Aim of the exercise:
Count only the lines of the records that hold "pozitive", then give the number without any other words.

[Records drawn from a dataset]
──────

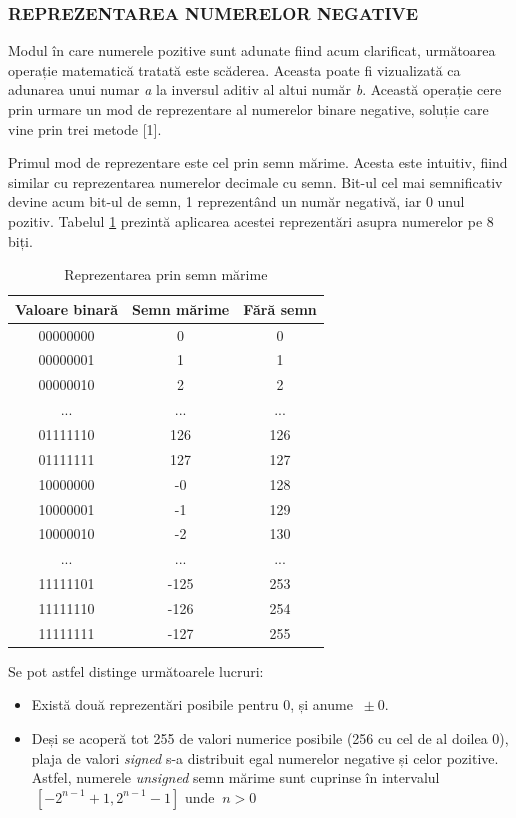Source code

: \documentclass[12pt]{article}
\begin{document}
\subsubsection{REPREZENTAREA NUMERELOR NEGATIVE}
Modul în care numerele pozitive sunt adunate fiind acum clarificat, următoarea operație matematică tratată este scăderea. Aceasta poate fi vizualizată ca adunarea unui numar \textit{a} la inversul aditiv al altui număr \textit{b}.
Această operație cere prin urmare un mod de reprezentare al numerelor binare negative, soluție care vine prin trei metode [1].

Primul mod de reprezentare este cel prin semn mărime. Acesta este intuitiv, fiind similar cu reprezentarea numerelor decimale cu semn. Bit-ul cel mai semnificativ devine acum bit-ul de semn, 1 reprezentând un număr negativă, iar 0 unul pozitiv. Tabelul \ref{Tabela:5} prezintă aplicarea acestei reprezentări asupra numerelor pe 8 biți.

\begin{table}[h]
\centering
\begin{tabular}{ ||c|c|c|| }
 \hline
 Valoare binară & Semn mărime &  Fără semn\\ 
 \hline  \hline
 00000000 & 0 & 0\\
 \hline
 00000001 & 1  & 1\\
 \hline
 00000010 &  2 & 2 \\
 \hline
  ... &  ... & ... \\
 \hline
 01111110 & 126 & 126 \\
 \hline
 01111111 & 127 & 127 \\
 \hline
 10000000 & -0 & 128 \\
 \hline
 10000001 & -1 & 129 \\
 \hline
 10000010 & -2 & 130 \\
 \hline
   ... &  ... & ... \\
 \hline
  11111101 & -125 & 253 \\
 \hline
 11111110 & -126 & 254 \\
 \hline
 11111111 & -127 & 255 \\
 \hline
\end{tabular}
\caption{Reprezentarea prin semn mărime }
\label{Tabela:5}
\end{table}
Se pot astfel distinge următoarele lucruri:
\begin{itemize}
\item Există două reprezentări posibile pentru 0, și anume $\ \pm 0$.
\item Deși se acoperă tot 255 de valori numerice posibile (256 cu cel de al doilea 0), plaja de valori \textit{signed} s-a distribuit egal numerelor negative și celor pozitive. Astfel, numerele \textit{unsigned} semn mărime sunt cuprinse în intervalul $\ [-2^{n-1}+1, 2^{n-1}-1]$ unde $\ n > 0$ 
\end{itemize}
\end{document}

──────

Your solution:
2